George Osborne will paint 2014 as "the year of hard truths" as he warns voters that only further austerity measures can pay for tax cuts and better job prospects.
In a speech setting out his priorities for the year, the Chancellor will warn that despite a much-improved economic outlook than a year ago, there was "still a long way to go".
But Labour wanted to take Britain back to "borrowing and spending and living beyond our means - and let the next generation pay the bill", he will suggest.
Prime Minister David Cameron kicked off an economic offensive yesterday by committing to sustained rises in the state pension until 2020 and stating his desire to offer more tax cuts.
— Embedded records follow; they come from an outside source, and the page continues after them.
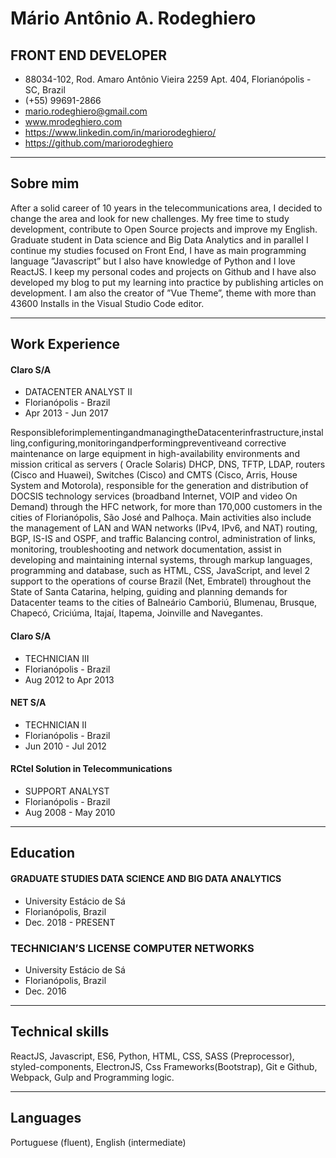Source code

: # Mário Antônio A. Rodeghiero

## FRONT END DEVELOPER

- 88034-102, Rod. Amaro Antônio Vieira 2259 Apt. 404, Florianópolis - SC, Brazil
- (+55) 99691-2866
- mario.rodeghiero@gmail.com
- www.mrodeghiero.com
- https://www.linkedin.com/in/mariorodeghiero/
- https://github.com/mariorodeghiero

---

## Sobre mim

After a solid career of 10 years in the telecommunications area, I decided to change the area and look for new challenges. My free time to study development, contribute to Open Source projects and improve my English. Graduate student in Data science and Big Data Analytics and in parallel I continue my studies focused on Front End, I have as main programming language ”Javascript” but I also have knowledge of Python and I love ReactJS. I keep my personal codes and projects on Github and I have also developed my blog to put my learning into practice by publishing articles on development. I am also the creator of ”Vue Theme”, theme with more than 43600 Installs in the Visual Studio Code editor.

---

## Work Experience

#### Claro S/A

- DATACENTER ANALYST II
- Florianópolis - Brazil
- Apr 2013 - Jun 2017

ResponsibleforimplementingandmanagingtheDatacenterinfrastructure,installing,configuring,monitoringandperformingpreventiveand corrective maintenance on large equipment in high-availability environments and mission critical as servers ( Oracle Solaris) DHCP, DNS, TFTP, LDAP, routers (Cisco and Huawei), Switches (Cisco) and CMTS (Cisco, Arris, House System and Motorola), responsible for the generation and distribution of DOCSIS technology services (broadband Internet, VOIP and video On Demand) through the HFC network, for more than 170,000 customers in the cities of Florianópolis, São José and Palhoça. Main activities also include the management of LAN and WAN networks (IPv4, IPv6, and NAT) routing, BGP, IS-IS and OSPF, and traffic Balancing control, administration of links, monitoring, troubleshooting and network documentation, assist in developing and maintaining internal systems, through markup languages, programming and database, such as HTML, CSS, JavaScript, and level 2 support to the operations of course Brazil (Net, Embratel) throughout the State of Santa Catarina, helping, guiding and planning demands for Datacenter teams to the cities of Balneário Camboriú, Blumenau, Brusque, Chapecó, Criciúma, Itajaí, Itapema, Joinville and Navegantes.

#### Claro S/A

- TECHNICIAN III
- Florianópolis - Brazil
- Aug 2012 to Apr 2013

#### NET S/A

- TECHNICIAN II
- Florianópolis - Brazil
- Jun 2010 - Jul 2012

#### RCtel Solution in Telecommunications

- SUPPORT ANALYST
- Florianópolis - Brazil
- Aug 2008 - May 2010

---

## Education

#### GRADUATE STUDIES DATA SCIENCE AND BIG DATA ANALYTICS

- University Estácio de Sá
- Florianópolis, Brazil
- Dec. 2018 - PRESENT

### TECHNICIAN’S LICENSE COMPUTER NETWORKS

- University Estácio de Sá
- Florianópolis, Brazil
- Dec. 2016

---

## Technical skills

ReactJS, Javascript, ES6, Python, HTML, CSS, SASS (Preprocessor), styled-components, ElectronJS, Css Frameworks(Bootstrap), Git e Github,
Webpack, Gulp and Programming logic.

---

## Languages

Portuguese (fluent), English (intermediate)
He insisted easing the burden on lower earners was his priority but faced Labour claims of planning a new "tax cut for millionaires" after failing to rule out cutting the 45p top rate of income tax.
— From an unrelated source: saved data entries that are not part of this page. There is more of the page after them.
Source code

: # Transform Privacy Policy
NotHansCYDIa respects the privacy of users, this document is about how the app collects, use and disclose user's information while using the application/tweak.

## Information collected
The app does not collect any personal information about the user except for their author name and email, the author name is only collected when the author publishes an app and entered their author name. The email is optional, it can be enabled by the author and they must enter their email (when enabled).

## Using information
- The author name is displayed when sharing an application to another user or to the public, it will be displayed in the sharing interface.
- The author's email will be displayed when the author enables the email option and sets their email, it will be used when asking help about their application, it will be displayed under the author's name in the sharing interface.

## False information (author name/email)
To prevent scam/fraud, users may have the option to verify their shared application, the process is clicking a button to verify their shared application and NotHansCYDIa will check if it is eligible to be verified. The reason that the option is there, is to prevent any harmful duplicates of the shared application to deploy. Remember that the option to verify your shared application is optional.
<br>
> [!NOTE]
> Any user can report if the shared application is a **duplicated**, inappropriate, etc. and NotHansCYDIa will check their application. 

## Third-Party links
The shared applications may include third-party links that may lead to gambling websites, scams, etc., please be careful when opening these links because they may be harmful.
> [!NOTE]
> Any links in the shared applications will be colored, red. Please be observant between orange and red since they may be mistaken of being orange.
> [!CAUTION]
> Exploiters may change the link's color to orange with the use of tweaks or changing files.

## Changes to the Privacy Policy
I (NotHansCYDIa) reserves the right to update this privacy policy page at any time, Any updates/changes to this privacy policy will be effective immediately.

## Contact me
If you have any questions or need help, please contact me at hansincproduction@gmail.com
Mr Osborne will caution voters that tax cuts could only be afforded if further significant reductions were made in the public spending the revenues paid for.
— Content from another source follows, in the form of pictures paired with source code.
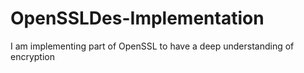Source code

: # OpenSSLDes-Implementation
I am implementing part of OpenSSL to have a deep understanding of encryption
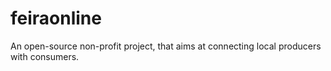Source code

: # feiraonline
An open-source non-profit project, that aims at connecting local producers with consumers.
"As a result of the painful cuts we've made, the deficit is down by a third and we're borrowing nearly £3,000 less for every one of you and for every family in the country," he will say.
"We're borrowing around £100 billion a year - and paying half that money a year in interest just to service our debts. We've got to make more cuts."
He will say in his speech in Birmingham today: "That's why 2014 is the year of hard truths. The year when Britain faces a choice.
"Do we say: 'the worst is over; back we go to our bad habits of borrowing and spending and living beyond our means - and let the next generation pay the bill'.
"Or do we say to ourselves: 'yes, because of our plan, things are getting better. But there is still a long way to go and there are big, underlying problems we have to fix in our economy'."
Shadow chief secretary to the Treasury Chris Leslie said: "George Osborne should admit his policies have failed and led to a cost-of-living crisis.
"While millions of ordinary working people are worse off under the Tories, he and David Cameron are paving the way for yet another top rate tax cut for millionaires.
"The reason more spending cuts are needed after 2015 is because his failure on growth and living standards since 2010 has led to his failure to balance the books.
"What we need is Labour's plan to earn our way to higher living standards for all, tackle the cost-of-living crisis and get the deficit down in a fairer way."